Dataset loaders

--dataset-loader-fn points to a Python function that normalizes raw dataset rows before the trainer sees them. The function shape is the same across examples:

def load_training_dataset(dataset_path: str, *, default_loader, **_: object):
    dataset = default_loader(dataset_path)
    ...
    return normalized_rows

default_loader understands the same --dataset-path values as the CLI: JSON/JSONL, Parquet, CSV/TSV, Arrow, datasets.save_to_disk(...) directories, and Hugging Face dataset references. Loaders should keep tokenization out of the dataset layer; trainers own tokenizer-specific rendering and token limits.

SFT

SFT always requires --dataset-loader-fn.
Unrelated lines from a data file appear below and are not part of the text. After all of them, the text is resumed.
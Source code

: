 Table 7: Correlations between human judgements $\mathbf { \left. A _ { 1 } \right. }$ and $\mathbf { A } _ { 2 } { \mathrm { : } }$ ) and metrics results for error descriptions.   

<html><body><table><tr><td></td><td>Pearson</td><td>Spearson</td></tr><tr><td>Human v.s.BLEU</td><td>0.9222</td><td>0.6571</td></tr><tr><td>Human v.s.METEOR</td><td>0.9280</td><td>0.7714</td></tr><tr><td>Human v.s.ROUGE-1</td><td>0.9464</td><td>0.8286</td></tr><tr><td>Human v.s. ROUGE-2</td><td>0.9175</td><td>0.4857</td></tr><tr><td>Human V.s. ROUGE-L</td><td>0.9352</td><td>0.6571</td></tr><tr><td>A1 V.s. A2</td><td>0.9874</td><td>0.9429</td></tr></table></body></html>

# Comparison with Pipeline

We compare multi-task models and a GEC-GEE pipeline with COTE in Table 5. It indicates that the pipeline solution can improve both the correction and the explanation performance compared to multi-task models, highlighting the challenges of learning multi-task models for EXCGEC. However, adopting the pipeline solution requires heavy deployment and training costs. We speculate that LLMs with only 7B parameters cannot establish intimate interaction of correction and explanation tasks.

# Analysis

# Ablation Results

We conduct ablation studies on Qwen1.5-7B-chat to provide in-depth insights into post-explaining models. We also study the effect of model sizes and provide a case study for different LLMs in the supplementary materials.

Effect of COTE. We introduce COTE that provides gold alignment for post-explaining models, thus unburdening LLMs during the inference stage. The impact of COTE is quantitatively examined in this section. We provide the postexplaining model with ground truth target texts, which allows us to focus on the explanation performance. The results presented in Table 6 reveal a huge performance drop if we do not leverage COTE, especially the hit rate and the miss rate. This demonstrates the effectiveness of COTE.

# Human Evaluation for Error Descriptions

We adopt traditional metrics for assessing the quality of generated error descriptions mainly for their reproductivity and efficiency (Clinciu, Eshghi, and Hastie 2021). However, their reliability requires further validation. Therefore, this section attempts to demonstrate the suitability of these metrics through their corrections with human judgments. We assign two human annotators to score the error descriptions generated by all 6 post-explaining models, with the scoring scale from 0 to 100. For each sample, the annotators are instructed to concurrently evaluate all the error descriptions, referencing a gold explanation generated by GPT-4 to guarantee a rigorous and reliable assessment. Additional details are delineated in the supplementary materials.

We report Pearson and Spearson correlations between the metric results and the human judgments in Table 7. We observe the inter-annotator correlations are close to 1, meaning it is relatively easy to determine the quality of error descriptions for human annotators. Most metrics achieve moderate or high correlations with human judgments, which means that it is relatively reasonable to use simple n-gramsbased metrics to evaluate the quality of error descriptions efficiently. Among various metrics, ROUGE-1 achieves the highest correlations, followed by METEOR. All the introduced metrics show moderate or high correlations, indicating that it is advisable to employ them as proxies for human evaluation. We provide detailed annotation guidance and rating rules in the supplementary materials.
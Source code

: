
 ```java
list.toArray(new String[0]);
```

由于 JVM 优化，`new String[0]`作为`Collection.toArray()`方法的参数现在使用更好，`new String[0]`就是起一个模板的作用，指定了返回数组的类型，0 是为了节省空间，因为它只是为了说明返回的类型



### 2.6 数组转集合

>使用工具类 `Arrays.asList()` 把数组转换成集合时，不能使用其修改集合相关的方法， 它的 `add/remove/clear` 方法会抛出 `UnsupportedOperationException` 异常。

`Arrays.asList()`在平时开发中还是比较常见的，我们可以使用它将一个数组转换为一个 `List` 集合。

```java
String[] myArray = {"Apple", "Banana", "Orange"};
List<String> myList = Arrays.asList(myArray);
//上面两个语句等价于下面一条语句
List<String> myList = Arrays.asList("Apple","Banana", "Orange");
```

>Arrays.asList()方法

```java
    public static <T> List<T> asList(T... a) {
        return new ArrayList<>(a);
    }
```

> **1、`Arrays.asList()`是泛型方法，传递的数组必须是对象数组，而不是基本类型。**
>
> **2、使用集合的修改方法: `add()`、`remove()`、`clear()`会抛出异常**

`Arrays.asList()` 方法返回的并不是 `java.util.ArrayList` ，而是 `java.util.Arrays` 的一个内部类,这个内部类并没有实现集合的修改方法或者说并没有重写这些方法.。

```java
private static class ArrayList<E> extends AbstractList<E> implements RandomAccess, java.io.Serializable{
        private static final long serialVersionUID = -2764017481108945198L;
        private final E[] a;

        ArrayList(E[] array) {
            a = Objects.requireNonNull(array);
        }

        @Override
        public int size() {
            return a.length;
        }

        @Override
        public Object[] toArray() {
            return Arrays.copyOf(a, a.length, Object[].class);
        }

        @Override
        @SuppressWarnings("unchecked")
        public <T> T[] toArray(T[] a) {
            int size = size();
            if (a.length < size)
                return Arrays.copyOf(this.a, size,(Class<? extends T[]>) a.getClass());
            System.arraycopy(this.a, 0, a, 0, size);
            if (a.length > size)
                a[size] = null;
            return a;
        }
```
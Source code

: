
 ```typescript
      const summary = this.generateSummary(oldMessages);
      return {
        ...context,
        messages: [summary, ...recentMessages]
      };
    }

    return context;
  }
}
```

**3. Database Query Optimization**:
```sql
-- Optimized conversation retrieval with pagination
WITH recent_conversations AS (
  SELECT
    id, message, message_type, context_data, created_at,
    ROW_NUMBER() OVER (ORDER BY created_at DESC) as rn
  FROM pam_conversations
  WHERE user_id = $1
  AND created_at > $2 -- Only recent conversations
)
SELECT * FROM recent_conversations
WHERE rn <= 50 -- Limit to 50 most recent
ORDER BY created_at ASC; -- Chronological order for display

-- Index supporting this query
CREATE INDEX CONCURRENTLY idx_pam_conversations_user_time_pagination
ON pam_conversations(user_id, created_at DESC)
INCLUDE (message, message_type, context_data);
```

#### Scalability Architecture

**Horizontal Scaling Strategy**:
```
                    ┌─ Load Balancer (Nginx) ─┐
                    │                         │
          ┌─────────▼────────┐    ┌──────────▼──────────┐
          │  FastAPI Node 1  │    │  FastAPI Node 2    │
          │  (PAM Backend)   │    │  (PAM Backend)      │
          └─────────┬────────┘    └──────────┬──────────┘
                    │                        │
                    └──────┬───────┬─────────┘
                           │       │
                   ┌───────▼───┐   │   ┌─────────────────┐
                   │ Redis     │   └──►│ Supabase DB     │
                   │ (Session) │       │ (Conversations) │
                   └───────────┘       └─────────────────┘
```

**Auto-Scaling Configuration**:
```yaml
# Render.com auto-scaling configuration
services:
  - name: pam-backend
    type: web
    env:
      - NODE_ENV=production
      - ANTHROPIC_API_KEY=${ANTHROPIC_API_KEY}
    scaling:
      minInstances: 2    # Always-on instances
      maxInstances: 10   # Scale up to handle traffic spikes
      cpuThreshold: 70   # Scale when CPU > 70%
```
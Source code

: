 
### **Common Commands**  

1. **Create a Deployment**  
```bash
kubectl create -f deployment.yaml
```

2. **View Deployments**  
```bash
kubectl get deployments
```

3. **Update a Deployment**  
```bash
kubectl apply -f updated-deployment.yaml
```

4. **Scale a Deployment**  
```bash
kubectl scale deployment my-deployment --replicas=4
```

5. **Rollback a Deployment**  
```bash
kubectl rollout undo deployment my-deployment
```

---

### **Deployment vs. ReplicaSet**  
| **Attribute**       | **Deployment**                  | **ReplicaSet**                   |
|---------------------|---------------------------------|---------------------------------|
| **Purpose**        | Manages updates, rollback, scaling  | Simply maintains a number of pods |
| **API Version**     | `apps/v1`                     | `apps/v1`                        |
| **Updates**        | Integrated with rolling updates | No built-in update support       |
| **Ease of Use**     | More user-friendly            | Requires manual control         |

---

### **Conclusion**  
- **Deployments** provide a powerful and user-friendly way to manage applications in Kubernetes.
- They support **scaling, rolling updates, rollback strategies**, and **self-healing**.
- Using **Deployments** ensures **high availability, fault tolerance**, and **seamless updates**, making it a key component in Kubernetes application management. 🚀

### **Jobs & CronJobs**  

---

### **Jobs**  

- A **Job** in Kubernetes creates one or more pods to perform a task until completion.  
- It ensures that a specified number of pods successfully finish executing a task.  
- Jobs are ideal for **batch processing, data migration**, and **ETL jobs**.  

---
The loader must return rows with prompt and response keys:

def load_training_dataset(dataset_path: str, *, default_loader, **_: object) -> list[dict]:
    rows = default_loader(dataset_path)
    records = []
    for row in rows:
        record = dict(row)
        records.append(
            {
                "prompt": f"Instruction: {record['instruction']}\nAnswer:",
                "response": str(record["answer"]),
            }
        )
    return records

For a concrete example, use --dataset-path yahma/alpaca-cleaned with examples/sft/alpaca/dataset_loader.py.

DPO

DPO loaders should return prompt, chosen, and rejected. prompt is the shared context, chosen is the preferred answer, and rejected is the lower-ranked answer.

Prompt-based RL

GSPO, GRPO, and PPO prompt datasets should return prompt. Reward functions may require additional fields such as solutions or task metadata, so loaders usually preserve those fields while adding the canonical prompt. The math loader in examples/math/dataset_loader.py follows this pattern.

Agentic RL

Agentic loaders also return prompt plus task metadata consumed by run_agent.py and reward.py. Examples include examples/agentic/coding/dataset_loader.py and examples/agentic/shopping/dataset_loader.py.